Records from a dataset:
=====
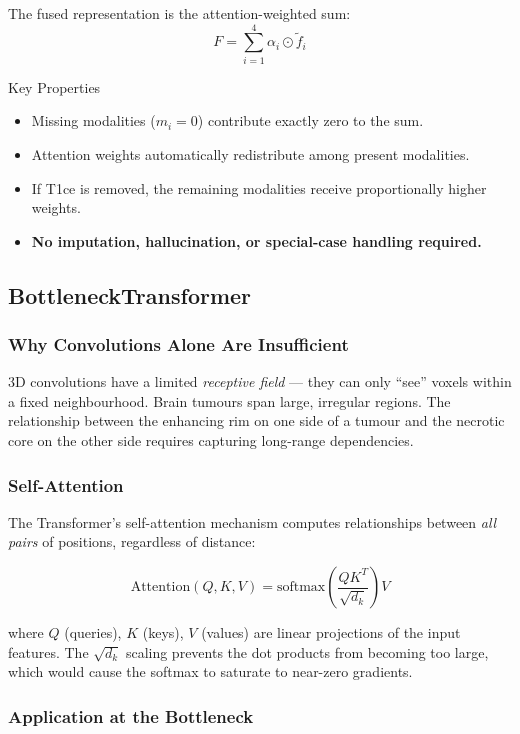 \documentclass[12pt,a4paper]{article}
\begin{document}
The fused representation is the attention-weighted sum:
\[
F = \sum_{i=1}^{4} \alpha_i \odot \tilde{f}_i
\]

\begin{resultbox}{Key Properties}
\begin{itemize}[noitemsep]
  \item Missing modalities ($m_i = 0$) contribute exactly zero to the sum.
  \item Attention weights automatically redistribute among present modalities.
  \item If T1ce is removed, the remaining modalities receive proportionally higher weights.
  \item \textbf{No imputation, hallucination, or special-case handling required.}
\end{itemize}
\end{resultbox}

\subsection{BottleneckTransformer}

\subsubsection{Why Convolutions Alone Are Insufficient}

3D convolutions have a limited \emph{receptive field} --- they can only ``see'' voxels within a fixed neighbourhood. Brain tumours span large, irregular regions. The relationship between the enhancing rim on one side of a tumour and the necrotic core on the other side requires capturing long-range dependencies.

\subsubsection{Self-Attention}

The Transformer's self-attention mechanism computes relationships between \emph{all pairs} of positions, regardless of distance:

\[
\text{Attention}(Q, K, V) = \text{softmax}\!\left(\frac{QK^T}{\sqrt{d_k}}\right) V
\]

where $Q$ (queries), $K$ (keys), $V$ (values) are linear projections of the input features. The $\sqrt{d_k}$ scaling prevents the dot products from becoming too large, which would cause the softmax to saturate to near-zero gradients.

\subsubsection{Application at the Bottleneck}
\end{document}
=====
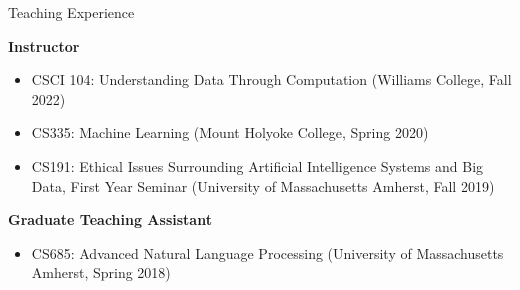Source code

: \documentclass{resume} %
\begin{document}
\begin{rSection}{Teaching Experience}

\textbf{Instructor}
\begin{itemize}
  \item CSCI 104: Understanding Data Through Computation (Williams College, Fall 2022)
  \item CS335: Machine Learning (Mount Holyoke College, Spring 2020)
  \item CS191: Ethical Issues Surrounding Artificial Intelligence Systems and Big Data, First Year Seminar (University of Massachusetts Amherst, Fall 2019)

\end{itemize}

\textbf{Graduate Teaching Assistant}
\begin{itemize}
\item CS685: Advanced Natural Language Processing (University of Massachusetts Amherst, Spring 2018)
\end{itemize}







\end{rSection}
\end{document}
=====
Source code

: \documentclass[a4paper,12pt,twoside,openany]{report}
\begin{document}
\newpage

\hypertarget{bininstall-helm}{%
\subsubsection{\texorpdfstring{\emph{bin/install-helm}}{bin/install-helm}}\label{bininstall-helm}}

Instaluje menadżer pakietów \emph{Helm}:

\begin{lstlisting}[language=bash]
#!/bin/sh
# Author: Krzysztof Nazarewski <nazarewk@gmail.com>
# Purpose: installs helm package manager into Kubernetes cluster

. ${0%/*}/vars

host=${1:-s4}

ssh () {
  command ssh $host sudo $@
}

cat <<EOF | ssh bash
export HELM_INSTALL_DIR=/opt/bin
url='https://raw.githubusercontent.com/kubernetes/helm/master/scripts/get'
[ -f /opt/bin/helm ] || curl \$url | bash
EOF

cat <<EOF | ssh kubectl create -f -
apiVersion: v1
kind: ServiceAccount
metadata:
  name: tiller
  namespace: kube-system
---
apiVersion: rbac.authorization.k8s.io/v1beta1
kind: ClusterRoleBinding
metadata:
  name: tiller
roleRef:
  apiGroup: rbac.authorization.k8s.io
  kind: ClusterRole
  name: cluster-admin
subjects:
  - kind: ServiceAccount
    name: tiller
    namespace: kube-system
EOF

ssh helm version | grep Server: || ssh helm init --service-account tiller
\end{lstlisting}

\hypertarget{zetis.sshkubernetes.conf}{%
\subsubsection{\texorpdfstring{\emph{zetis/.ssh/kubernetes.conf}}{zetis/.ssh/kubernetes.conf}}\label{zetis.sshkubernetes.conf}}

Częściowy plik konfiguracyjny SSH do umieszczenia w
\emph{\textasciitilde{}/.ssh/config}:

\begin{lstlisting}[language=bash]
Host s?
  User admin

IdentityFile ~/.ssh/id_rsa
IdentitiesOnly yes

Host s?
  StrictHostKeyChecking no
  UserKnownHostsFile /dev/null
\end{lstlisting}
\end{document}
=====
Read through the entries and copy each line in which "sshkubernetes" appears.

[Task solution]
\hypertarget{zetis.sshkubernetes.conf}{%
\subsubsection{\texorpdfstring{\emph{zetis/.ssh/kubernetes.conf}}{zetis/.ssh/kubernetes.conf}}\label{zetis.sshkubernetes.conf}}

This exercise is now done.